Every startup goes through these phases – initial struggle, survival and then success/failure. However, multiple factors define success or failure for a startup. The obvious ones being having a niche product, an innovative go to market strategy, scalability, access to sufficient capital, product-market fit and so on and so forth. The one thing, I feel that makes or breaks a startup is the team. A low attrition rate for any startup ensures consistent performance, a strong & united workforce and a sense of ownership. But maintaining a low attrition rate is easier said than done. Employees, now a days are spoilt for choices with offers pouring from every possible corner. Attrition rate in startups is definitely the biggest evil affecting the ecosystem, and one has to make small and decisive steps to kill it. As employees hunt for more generous pay packages and stock options, it is getting difficult for startups to retain them.

So what can be done to prevent this? Give them higher salaries? Give them better stock options? Give them more responsibilities? Show them an aggressive future roadmap?
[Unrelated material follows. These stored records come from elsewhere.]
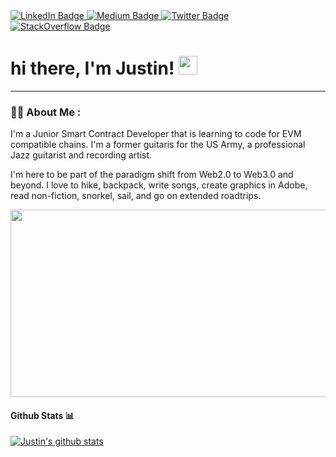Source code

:   <div id="badges">
  <a href="https://www.linkedin.com/in/justintsugranes/">
    <img src="https://img.shields.io/badge/LinkedIn-blue?style=for-the-badge&logo=linkedin&logoColor=white" alt="LinkedIn Badge"/>
    </a>
  <a href="https://medium.com/justintsugranes/">
    <img src="https://img.shields.io/badge/Medium-000000?style=for-the-badge&logo=medium&logoColor=white" alt="Medium Badge"/>
    </a>
  <a href="https://twitter.com/justintsugranes">
    <img src="https://img.shields.io/badge/Twitter-blue?style=for-the-badge&logo=twitter&logoColor=white" alt="Twitter Badge"/>
    </a>
  <a href="https://stackoverflow.com/users/18146313/justintsugranes">
    <img src="https://img.shields.io/badge/StackOverflow-F48024?style=for-the-badge&logo=stackoverflow&logoColor=white" alt="StackOverflow Badge"/>
    </a>
 </div>
 
 <img src="https://komarev.com/ghpvc/?username=justintsugranes&style=flat-square&color=blue" alt=""/>
 
<h1>
  hi there, I'm Justin!
  <img src="https://media.giphy.com/media/hvRJCLFzcasrR4ia7z/giphy.gif" width="30px"/>
</h1>

---

### :man_technologist: About Me : 

I'm a Junior Smart Contract Developer that is learning to code for EVM compatible chains. I'm a former guitaris for the US Army, a professional Jazz guitarist and recording artist.

I'm here to be part of the paradigm shift from Web2.0 to Web3.0 and beyond. I love to hike, backpack, write songs, create graphics in Adobe, read non-fiction, snorkel, sail, and go on extended roadtrips. 

<div align="center">
  <img src="https://giphy.com/gifs/bitcoin-visuals-network-MFabj1E9mgUsqwVWHu" width="600" height="300"/>
</div>




#### Github Stats 📊

[![Justin's github stats](https://github-readme-stats.vercel.app/api?username=justintsugranes)](https://github.com/anuraghazra/github-readme-stats)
While these are some of the obvious reasons, the one thing that will go a long way in retaining your employees is your culture. While no direct statistics exist, anecdotally, there seems to be one constant in all successful startups: a really strong culture. This culture does not always consist of flowers, fun and hippy love; it can be harsh, competitive and aggressive, however, making it strong matters. Your growth hinges on competing against established companies for talent, and your culture really is the only competitive advantage you have against companies that can offer much richer compensation packages, so it’s absolutely essential that you nail it.

Establishing a culture begins with the first person in the company, not the 10th or the 100th. It grows and changes, but the pursuit of culture in an organisation works as an active process. You cannot sit back and hope a culture emerges, you have to create it and guide it with intent. Culture can make or break a company. Culture sets the tone for everything from how the team interacts to the kinds of hires made to how customers are treated to how you build your company’s perception. A positive culture can boost morale by making the workday more pleasant, which translates into higher productivity and lower employee attrition. By the same token, a negative culture can poison the office environment, damage external relationships, and generally lead the company down the road to ruin.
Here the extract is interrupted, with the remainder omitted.